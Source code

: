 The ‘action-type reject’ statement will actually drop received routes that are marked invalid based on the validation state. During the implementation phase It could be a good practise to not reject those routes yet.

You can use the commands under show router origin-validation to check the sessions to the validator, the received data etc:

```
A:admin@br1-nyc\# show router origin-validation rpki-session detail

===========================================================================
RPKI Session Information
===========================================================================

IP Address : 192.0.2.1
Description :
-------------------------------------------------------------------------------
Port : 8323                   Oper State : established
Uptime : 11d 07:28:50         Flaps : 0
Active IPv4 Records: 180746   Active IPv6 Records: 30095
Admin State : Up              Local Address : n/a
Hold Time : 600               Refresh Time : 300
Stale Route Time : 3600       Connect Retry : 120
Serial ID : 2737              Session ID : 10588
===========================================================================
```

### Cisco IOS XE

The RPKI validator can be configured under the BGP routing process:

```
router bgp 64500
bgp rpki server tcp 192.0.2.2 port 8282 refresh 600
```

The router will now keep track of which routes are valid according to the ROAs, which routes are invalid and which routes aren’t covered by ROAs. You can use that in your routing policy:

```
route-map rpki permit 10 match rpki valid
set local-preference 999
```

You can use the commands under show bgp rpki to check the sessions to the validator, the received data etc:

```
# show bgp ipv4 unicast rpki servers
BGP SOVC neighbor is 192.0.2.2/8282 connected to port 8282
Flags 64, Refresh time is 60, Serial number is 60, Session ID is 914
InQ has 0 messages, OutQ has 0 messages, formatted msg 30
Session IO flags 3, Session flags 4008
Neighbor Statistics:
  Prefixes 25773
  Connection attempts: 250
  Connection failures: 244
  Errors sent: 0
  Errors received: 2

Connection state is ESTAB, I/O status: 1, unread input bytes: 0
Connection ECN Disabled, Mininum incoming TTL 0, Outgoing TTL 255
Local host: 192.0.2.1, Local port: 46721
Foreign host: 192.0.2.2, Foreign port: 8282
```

::::::

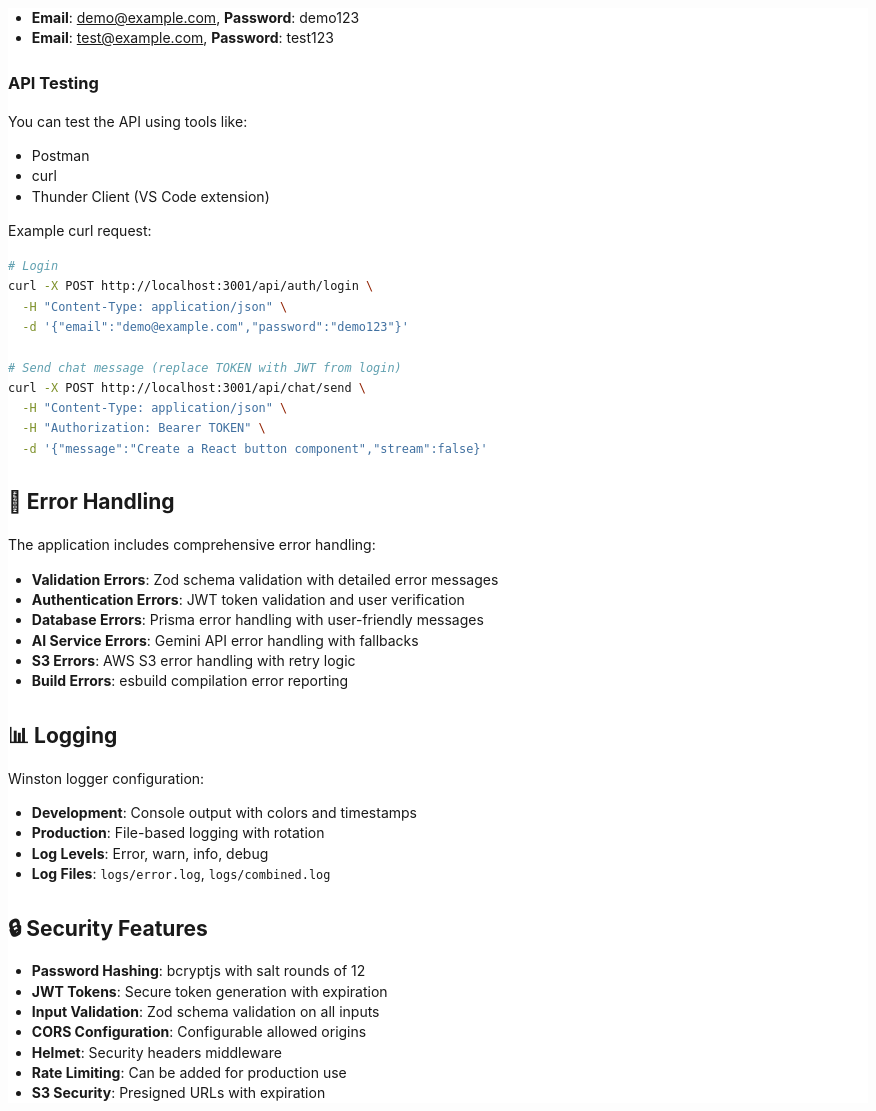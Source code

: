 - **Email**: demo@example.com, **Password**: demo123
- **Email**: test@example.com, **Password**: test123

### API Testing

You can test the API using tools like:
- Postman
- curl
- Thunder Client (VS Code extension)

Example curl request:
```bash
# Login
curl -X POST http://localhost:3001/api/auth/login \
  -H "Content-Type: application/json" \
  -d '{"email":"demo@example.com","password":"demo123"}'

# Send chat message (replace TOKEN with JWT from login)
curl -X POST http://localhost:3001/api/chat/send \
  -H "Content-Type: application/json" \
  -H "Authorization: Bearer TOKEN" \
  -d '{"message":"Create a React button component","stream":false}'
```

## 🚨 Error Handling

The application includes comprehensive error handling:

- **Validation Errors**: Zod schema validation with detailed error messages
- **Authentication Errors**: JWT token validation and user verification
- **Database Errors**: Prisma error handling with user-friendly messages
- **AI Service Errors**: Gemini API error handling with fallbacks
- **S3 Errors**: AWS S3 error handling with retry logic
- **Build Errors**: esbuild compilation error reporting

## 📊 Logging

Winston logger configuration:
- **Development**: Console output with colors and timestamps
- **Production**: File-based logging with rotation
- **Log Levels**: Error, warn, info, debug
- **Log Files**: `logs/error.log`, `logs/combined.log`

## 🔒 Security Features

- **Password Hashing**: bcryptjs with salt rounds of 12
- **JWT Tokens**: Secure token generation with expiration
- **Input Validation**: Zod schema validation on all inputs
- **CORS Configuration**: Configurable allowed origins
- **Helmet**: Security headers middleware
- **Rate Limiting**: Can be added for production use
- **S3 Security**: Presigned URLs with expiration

::::::

**TASK DETAILS**
Only lines with the word "expiration" are wanted. Find and copy them from the records above.

**WRITTEN SOLUTION**
- **JWT Tokens**: Secure token generation with expiration
- **S3 Security**: Presigned URLs with expiration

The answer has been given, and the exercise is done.